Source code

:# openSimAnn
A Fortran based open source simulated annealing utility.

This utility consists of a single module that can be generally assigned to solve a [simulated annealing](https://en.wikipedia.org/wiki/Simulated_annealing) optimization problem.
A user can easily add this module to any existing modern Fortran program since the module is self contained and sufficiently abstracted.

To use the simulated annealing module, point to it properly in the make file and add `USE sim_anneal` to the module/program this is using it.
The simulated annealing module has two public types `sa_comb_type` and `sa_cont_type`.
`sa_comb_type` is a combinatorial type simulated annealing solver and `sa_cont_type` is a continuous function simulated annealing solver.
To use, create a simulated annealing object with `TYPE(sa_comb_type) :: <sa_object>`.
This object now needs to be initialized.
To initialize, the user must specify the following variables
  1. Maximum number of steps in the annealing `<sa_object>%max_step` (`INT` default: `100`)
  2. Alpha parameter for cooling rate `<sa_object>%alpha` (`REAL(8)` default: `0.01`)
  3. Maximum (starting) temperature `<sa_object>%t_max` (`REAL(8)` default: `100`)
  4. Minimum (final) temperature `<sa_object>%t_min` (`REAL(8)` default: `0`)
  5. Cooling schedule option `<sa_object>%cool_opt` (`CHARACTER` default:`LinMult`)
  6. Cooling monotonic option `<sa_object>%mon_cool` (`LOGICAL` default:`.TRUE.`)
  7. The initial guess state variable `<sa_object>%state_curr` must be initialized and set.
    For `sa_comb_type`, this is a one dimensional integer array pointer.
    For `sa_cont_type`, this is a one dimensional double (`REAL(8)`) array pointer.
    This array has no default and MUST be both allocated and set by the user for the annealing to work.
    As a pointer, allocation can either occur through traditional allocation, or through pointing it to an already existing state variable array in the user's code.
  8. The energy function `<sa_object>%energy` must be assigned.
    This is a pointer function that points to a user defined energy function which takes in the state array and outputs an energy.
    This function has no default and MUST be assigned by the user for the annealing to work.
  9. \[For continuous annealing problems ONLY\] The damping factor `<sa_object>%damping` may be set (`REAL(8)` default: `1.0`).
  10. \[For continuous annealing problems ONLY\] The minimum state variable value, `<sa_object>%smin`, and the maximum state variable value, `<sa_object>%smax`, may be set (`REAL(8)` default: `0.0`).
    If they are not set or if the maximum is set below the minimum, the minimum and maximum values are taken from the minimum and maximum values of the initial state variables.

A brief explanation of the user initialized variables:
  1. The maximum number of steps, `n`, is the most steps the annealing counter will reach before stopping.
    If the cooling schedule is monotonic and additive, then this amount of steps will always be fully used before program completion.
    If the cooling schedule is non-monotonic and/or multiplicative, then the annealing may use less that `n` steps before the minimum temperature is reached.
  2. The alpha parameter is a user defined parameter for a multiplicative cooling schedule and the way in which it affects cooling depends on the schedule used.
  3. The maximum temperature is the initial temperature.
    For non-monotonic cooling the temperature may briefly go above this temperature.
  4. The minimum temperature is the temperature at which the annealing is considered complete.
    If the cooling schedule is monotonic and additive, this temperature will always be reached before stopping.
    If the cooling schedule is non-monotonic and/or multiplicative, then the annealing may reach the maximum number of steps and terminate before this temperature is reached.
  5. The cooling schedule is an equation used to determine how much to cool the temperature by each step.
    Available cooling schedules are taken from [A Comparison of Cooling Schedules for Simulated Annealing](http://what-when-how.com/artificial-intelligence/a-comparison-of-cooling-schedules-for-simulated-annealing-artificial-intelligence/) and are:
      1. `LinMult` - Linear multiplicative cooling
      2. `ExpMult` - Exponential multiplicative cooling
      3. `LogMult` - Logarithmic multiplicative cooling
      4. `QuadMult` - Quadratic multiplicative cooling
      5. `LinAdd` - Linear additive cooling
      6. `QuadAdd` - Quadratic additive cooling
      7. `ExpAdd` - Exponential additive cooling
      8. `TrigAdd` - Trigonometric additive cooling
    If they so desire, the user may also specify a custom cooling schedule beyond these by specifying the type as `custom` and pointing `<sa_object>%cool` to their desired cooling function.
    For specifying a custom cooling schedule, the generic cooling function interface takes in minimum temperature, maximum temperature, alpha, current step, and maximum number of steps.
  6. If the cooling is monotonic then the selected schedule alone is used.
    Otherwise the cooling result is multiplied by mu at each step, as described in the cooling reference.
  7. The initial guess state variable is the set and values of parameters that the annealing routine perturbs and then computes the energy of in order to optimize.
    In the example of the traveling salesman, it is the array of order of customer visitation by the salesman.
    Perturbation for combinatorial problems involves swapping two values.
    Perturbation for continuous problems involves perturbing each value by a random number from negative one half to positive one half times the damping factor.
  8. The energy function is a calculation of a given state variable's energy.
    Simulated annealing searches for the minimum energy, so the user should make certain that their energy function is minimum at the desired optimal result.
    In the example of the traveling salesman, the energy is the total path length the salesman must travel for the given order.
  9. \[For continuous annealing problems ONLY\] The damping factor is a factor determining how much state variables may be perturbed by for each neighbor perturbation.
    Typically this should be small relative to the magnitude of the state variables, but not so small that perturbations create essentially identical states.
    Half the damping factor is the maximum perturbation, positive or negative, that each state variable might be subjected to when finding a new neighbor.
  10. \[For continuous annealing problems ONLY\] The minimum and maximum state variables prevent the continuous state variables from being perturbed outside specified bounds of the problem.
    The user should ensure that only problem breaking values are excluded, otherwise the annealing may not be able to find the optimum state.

******

Output the records above exactly, from their first line through the line that contains "To initialize, the", and add nothing.

■ Written response ■
Source code

:# openSimAnn
A Fortran based open source simulated annealing utility.

This utility consists of a single module that can be generally assigned to solve a [simulated annealing](https://en.wikipedia.org/wiki/Simulated_annealing) optimization problem.
A user can easily add this module to any existing modern Fortran program since the module is self contained and sufficiently abstracted.

To use the simulated annealing module, point to it properly in the make file and add `USE sim_anneal` to the module/program this is using it.
The simulated annealing module has two public types `sa_comb_type` and `sa_cont_type`.
`sa_comb_type` is a combinatorial type simulated annealing solver and `sa_cont_type` is a continuous function simulated annealing solver.
To use, create a simulated annealing object with `TYPE(sa_comb_type) :: <sa_object>`.
This object now needs to be initialized.
To initialize, the user must specify the following variables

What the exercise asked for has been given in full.